(Dataset entries)
--*--
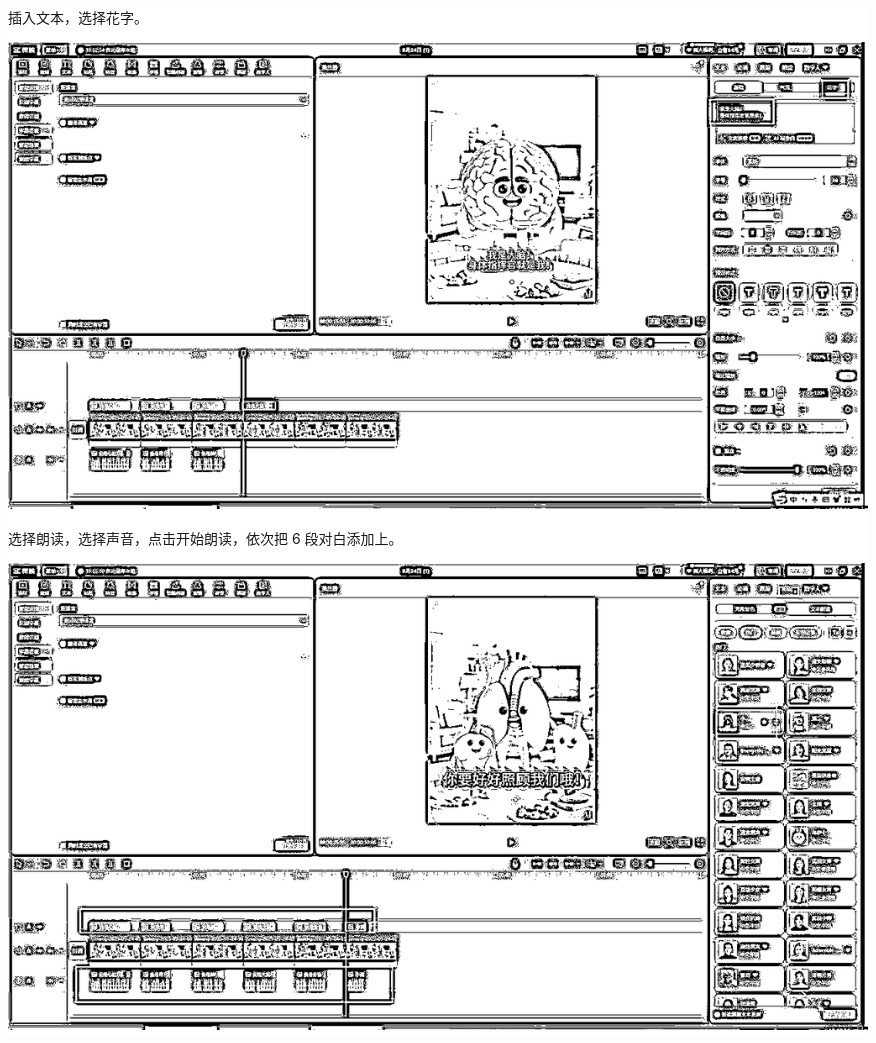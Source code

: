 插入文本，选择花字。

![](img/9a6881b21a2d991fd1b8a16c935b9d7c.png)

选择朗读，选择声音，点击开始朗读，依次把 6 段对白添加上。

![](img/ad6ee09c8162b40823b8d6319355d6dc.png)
--*--
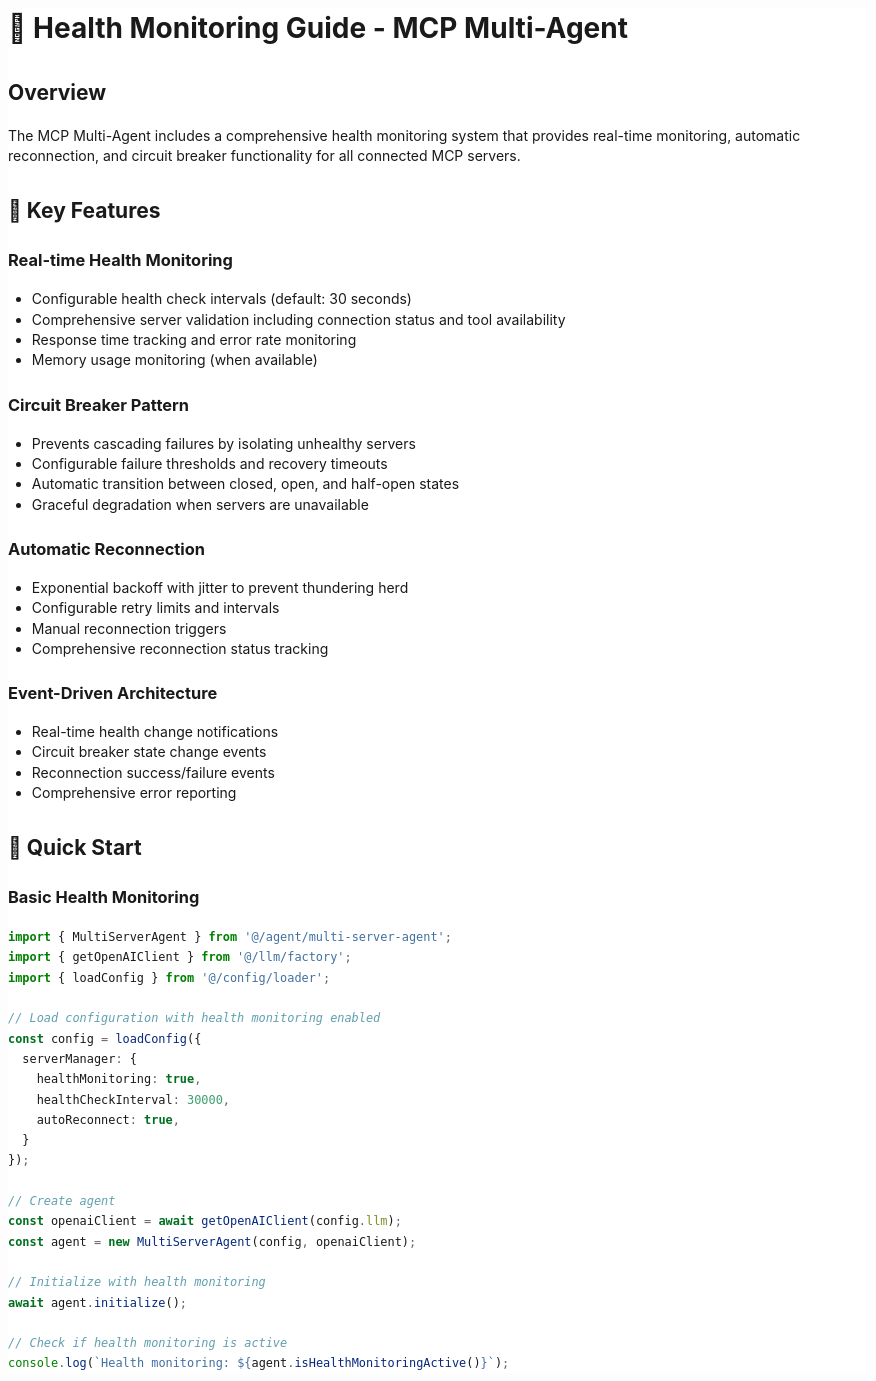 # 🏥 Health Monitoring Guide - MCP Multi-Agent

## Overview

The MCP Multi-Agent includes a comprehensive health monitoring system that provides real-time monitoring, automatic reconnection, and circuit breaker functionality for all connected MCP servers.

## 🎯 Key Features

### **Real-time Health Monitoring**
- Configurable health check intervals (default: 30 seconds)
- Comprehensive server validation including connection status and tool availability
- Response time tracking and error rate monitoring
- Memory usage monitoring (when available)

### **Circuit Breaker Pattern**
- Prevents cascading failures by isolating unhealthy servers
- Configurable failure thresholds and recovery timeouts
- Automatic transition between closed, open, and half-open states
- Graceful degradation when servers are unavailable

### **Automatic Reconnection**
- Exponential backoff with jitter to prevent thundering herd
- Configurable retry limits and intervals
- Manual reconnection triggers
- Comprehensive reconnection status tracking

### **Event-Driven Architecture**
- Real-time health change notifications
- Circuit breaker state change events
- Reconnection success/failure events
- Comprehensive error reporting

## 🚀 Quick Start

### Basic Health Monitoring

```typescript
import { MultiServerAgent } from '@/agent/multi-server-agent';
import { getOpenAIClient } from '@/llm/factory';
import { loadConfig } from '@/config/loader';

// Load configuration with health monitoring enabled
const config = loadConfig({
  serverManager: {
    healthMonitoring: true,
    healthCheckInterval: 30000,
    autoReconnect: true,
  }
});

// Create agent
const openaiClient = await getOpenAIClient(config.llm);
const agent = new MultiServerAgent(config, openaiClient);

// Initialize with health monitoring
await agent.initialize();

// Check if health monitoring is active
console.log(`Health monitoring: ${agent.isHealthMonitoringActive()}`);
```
--*--
(TASK GOAL) Show all lines above holding the word "MultiServerAgent".

(RESULT OF THE EXERCISE)
import { MultiServerAgent } from '@/agent/multi-server-agent';
const agent = new MultiServerAgent(config, openaiClient);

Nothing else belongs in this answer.